__Task statement__
Scan the entries for the string "owner" and give the number of lines that have it, nothing further.

__Provided information__
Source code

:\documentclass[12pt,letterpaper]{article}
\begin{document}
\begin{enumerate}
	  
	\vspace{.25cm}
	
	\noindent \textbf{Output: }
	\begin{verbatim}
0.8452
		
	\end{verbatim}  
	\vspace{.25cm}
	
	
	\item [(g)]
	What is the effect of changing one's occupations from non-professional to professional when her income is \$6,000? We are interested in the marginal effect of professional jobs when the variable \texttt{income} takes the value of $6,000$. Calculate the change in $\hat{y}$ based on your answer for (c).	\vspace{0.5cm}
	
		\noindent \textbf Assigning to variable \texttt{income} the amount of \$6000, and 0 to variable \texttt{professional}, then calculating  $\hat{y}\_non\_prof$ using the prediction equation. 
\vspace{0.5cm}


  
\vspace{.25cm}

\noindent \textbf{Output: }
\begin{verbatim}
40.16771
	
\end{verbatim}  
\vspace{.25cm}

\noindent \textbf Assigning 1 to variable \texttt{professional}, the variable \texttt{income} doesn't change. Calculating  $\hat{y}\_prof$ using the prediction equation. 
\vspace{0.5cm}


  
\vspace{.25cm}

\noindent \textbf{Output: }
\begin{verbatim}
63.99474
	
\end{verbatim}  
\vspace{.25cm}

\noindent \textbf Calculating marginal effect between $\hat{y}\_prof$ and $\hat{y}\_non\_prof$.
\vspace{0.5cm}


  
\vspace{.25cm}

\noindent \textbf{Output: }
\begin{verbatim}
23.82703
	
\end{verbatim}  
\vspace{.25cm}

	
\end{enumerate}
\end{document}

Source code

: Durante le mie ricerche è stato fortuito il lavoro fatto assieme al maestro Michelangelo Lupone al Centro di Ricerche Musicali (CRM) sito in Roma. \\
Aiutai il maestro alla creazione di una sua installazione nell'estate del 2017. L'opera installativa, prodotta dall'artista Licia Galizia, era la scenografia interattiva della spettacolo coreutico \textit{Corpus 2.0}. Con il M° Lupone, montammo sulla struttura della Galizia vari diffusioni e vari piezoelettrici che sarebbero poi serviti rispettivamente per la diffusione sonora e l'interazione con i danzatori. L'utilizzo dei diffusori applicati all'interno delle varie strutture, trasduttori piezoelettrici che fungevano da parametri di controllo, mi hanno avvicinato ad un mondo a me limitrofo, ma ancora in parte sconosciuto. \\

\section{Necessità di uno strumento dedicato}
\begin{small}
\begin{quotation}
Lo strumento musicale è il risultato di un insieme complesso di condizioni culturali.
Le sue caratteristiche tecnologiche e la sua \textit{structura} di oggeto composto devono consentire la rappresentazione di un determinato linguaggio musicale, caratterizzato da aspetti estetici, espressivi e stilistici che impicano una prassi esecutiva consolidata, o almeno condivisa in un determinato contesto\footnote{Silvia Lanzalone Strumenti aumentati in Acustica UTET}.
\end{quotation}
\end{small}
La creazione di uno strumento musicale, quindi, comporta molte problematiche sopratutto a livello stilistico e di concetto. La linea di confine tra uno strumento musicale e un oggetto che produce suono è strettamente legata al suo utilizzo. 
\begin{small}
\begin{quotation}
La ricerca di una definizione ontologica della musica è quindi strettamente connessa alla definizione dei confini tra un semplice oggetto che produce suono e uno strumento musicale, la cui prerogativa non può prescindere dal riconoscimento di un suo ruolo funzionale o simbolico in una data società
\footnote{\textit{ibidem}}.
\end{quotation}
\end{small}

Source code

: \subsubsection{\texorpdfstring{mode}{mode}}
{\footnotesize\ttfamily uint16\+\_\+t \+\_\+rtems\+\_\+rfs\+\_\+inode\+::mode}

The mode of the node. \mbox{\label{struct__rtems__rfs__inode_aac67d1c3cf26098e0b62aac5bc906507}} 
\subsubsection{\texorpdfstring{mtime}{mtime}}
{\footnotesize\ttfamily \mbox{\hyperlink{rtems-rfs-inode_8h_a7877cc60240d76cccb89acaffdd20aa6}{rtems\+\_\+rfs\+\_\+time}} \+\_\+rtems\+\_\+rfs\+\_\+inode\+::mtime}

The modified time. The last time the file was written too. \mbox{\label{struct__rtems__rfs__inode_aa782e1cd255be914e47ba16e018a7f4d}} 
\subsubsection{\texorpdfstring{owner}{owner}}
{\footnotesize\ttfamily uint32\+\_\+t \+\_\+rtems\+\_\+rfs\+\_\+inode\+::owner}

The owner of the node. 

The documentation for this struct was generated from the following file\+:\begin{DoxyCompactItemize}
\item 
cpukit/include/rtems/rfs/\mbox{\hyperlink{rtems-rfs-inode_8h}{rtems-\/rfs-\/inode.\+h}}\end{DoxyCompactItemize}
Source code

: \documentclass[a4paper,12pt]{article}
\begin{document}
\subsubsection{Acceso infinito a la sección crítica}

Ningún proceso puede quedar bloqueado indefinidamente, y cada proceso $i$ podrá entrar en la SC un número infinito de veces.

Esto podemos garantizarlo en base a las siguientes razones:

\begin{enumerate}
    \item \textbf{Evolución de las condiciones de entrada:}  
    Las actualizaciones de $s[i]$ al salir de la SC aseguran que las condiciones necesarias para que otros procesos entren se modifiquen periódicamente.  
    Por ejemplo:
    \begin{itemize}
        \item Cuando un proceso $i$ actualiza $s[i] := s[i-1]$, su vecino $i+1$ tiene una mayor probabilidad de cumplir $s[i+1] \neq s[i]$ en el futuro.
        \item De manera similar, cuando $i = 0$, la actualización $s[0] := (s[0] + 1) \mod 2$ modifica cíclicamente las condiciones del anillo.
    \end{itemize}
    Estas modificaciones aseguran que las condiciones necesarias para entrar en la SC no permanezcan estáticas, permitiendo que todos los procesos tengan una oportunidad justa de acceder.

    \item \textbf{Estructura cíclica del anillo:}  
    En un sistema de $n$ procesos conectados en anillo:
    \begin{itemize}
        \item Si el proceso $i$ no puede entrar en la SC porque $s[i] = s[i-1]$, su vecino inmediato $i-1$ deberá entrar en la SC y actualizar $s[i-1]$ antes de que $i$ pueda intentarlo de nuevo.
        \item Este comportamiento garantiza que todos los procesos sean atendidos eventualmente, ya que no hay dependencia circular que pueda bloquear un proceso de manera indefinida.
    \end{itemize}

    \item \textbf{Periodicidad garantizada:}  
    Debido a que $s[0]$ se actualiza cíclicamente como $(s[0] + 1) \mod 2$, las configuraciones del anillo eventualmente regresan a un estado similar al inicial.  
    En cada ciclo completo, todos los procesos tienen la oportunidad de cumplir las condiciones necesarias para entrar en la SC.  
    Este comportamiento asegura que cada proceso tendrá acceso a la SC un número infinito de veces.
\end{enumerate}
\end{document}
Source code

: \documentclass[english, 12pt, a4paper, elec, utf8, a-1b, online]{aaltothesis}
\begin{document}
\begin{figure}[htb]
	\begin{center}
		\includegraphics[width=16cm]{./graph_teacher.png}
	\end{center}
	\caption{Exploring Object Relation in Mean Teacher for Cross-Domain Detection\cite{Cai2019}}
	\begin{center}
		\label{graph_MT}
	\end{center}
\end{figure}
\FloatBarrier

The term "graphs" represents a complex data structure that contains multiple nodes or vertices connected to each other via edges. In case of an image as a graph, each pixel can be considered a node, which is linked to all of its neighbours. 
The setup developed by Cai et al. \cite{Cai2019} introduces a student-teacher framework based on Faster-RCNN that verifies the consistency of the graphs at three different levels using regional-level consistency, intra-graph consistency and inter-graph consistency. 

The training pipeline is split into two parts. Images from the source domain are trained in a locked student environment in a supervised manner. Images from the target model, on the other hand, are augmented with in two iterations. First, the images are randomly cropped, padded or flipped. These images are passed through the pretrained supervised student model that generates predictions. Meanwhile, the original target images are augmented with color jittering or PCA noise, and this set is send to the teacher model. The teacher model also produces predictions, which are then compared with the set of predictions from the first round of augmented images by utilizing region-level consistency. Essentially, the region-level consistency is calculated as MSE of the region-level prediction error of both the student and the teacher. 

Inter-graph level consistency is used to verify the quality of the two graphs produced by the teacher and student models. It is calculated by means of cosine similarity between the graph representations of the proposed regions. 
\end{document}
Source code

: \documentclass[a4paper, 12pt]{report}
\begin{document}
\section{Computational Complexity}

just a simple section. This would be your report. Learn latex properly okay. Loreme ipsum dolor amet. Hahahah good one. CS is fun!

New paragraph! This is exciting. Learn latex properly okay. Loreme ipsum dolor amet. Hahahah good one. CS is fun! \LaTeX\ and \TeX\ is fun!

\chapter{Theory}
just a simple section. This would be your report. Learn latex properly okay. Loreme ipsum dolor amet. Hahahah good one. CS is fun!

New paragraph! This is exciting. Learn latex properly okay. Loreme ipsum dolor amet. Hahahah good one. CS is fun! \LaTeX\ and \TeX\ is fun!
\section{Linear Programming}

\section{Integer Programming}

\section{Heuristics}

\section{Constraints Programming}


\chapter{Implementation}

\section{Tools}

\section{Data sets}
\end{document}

__Exercise solution__
3